**Assigned task**
Output every record exactly and leave each picture out.

**Information provided**
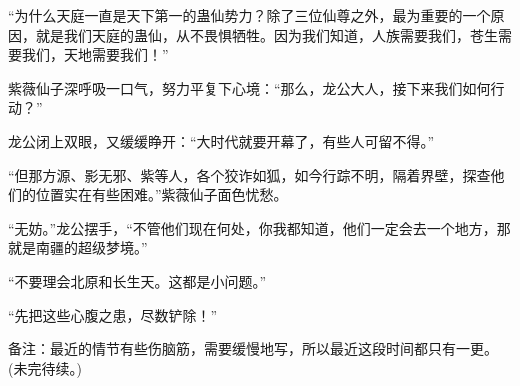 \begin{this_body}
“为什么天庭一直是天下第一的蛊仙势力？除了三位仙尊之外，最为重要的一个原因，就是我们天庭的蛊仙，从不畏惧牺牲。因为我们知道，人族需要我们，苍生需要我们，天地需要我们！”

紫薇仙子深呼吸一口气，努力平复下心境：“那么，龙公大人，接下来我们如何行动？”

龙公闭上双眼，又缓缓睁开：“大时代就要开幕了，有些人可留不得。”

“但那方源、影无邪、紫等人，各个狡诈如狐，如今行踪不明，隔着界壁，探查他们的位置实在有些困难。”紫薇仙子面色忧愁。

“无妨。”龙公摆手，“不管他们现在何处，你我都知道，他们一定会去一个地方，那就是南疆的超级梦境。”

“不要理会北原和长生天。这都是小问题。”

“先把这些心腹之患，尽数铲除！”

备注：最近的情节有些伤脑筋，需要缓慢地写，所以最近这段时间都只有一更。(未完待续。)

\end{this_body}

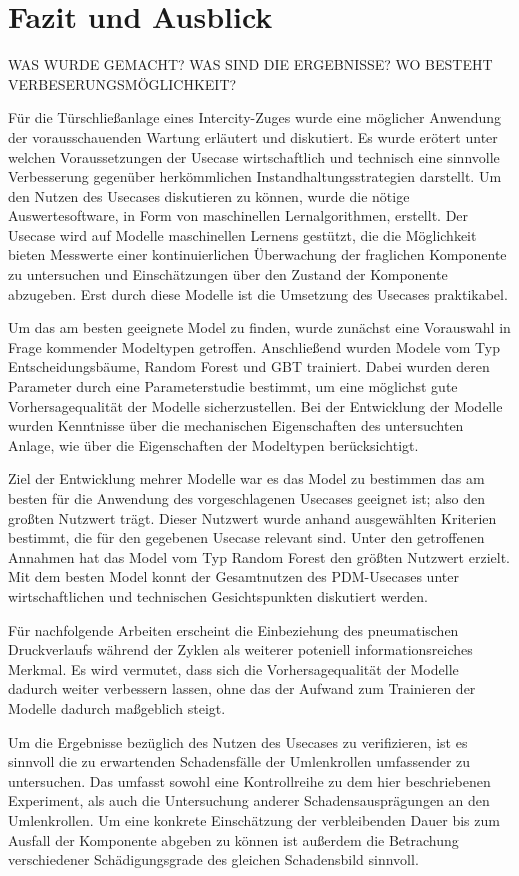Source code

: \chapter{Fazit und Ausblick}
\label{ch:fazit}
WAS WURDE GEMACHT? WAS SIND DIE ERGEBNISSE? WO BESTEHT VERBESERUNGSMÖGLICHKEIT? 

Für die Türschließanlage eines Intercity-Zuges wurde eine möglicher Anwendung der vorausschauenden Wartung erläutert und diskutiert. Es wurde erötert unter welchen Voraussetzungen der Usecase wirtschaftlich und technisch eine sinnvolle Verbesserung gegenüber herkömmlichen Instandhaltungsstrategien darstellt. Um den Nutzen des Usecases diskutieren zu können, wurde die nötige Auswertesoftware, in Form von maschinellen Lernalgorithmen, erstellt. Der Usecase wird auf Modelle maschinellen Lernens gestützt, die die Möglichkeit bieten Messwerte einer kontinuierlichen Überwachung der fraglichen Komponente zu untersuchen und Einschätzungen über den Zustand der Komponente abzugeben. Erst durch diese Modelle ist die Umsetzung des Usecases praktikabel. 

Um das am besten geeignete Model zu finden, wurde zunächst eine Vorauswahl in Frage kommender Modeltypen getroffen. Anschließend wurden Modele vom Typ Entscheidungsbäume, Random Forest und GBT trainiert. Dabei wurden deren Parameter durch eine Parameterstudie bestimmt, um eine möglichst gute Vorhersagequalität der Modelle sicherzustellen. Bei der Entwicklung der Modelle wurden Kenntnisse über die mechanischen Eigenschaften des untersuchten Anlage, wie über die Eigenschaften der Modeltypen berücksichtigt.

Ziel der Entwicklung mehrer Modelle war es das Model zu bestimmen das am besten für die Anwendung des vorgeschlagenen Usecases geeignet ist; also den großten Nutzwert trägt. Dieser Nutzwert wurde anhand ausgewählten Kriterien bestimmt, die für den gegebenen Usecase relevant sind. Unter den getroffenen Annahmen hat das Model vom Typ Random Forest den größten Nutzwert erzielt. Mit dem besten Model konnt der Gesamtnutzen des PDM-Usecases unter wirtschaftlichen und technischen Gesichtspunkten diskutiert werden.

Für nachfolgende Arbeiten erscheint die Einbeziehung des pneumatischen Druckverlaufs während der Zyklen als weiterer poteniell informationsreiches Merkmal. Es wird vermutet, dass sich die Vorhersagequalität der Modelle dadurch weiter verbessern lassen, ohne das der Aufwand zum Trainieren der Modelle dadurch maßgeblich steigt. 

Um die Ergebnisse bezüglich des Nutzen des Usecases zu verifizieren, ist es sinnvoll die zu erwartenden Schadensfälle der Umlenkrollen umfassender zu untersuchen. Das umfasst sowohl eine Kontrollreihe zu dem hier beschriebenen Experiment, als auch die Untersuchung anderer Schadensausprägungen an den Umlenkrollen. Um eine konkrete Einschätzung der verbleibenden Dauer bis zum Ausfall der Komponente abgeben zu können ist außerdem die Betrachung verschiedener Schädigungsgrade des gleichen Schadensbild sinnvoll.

**Answer for the task**
 \begin{this_body}
“为什么天庭一直是天下第一的蛊仙势力？除了三位仙尊之外，最为重要的一个原因，就是我们天庭的蛊仙，从不畏惧牺牲。因为我们知道，人族需要我们，苍生需要我们，天地需要我们！”

紫薇仙子深呼吸一口气，努力平复下心境：“那么，龙公大人，接下来我们如何行动？”

龙公闭上双眼，又缓缓睁开：“大时代就要开幕了，有些人可留不得。”

“但那方源、影无邪、紫等人，各个狡诈如狐，如今行踪不明，隔着界壁，探查他们的位置实在有些困难。”紫薇仙子面色忧愁。

“无妨。”龙公摆手，“不管他们现在何处，你我都知道，他们一定会去一个地方，那就是南疆的超级梦境。”

“不要理会北原和长生天。这都是小问题。”

“先把这些心腹之患，尽数铲除！”

备注：最近的情节有些伤脑筋，需要缓慢地写，所以最近这段时间都只有一更。(未完待续。)

\end{this_body}

Source code

: \chapter{Fazit und Ausblick}
\label{ch:fazit}
WAS WURDE GEMACHT? WAS SIND DIE ERGEBNISSE? WO BESTEHT VERBESERUNGSMÖGLICHKEIT? 

Für die Türschließanlage eines Intercity-Zuges wurde eine möglicher Anwendung der vorausschauenden Wartung erläutert und diskutiert. Es wurde erötert unter welchen Voraussetzungen der Usecase wirtschaftlich und technisch eine sinnvolle Verbesserung gegenüber herkömmlichen Instandhaltungsstrategien darstellt. Um den Nutzen des Usecases diskutieren zu können, wurde die nötige Auswertesoftware, in Form von maschinellen Lernalgorithmen, erstellt. Der Usecase wird auf Modelle maschinellen Lernens gestützt, die die Möglichkeit bieten Messwerte einer kontinuierlichen Überwachung der fraglichen Komponente zu untersuchen und Einschätzungen über den Zustand der Komponente abzugeben. Erst durch diese Modelle ist die Umsetzung des Usecases praktikabel. 

Um das am besten geeignete Model zu finden, wurde zunächst eine Vorauswahl in Frage kommender Modeltypen getroffen. Anschließend wurden Modele vom Typ Entscheidungsbäume, Random Forest und GBT trainiert. Dabei wurden deren Parameter durch eine Parameterstudie bestimmt, um eine möglichst gute Vorhersagequalität der Modelle sicherzustellen. Bei der Entwicklung der Modelle wurden Kenntnisse über die mechanischen Eigenschaften des untersuchten Anlage, wie über die Eigenschaften der Modeltypen berücksichtigt.

Ziel der Entwicklung mehrer Modelle war es das Model zu bestimmen das am besten für die Anwendung des vorgeschlagenen Usecases geeignet ist; also den großten Nutzwert trägt. Dieser Nutzwert wurde anhand ausgewählten Kriterien bestimmt, die für den gegebenen Usecase relevant sind. Unter den getroffenen Annahmen hat das Model vom Typ Random Forest den größten Nutzwert erzielt. Mit dem besten Model konnt der Gesamtnutzen des PDM-Usecases unter wirtschaftlichen und technischen Gesichtspunkten diskutiert werden.

Für nachfolgende Arbeiten erscheint die Einbeziehung des pneumatischen Druckverlaufs während der Zyklen als weiterer poteniell informationsreiches Merkmal. Es wird vermutet, dass sich die Vorhersagequalität der Modelle dadurch weiter verbessern lassen, ohne das der Aufwand zum Trainieren der Modelle dadurch maßgeblich steigt. 

Um die Ergebnisse bezüglich des Nutzen des Usecases zu verifizieren, ist es sinnvoll die zu erwartenden Schadensfälle der Umlenkrollen umfassender zu untersuchen. Das umfasst sowohl eine Kontrollreihe zu dem hier beschriebenen Experiment, als auch die Untersuchung anderer Schadensausprägungen an den Umlenkrollen. Um eine konkrete Einschätzung der verbleibenden Dauer bis zum Ausfall der Komponente abgeben zu können ist außerdem die Betrachung verschiedener Schädigungsgrade des gleichen Schadensbild sinnvoll.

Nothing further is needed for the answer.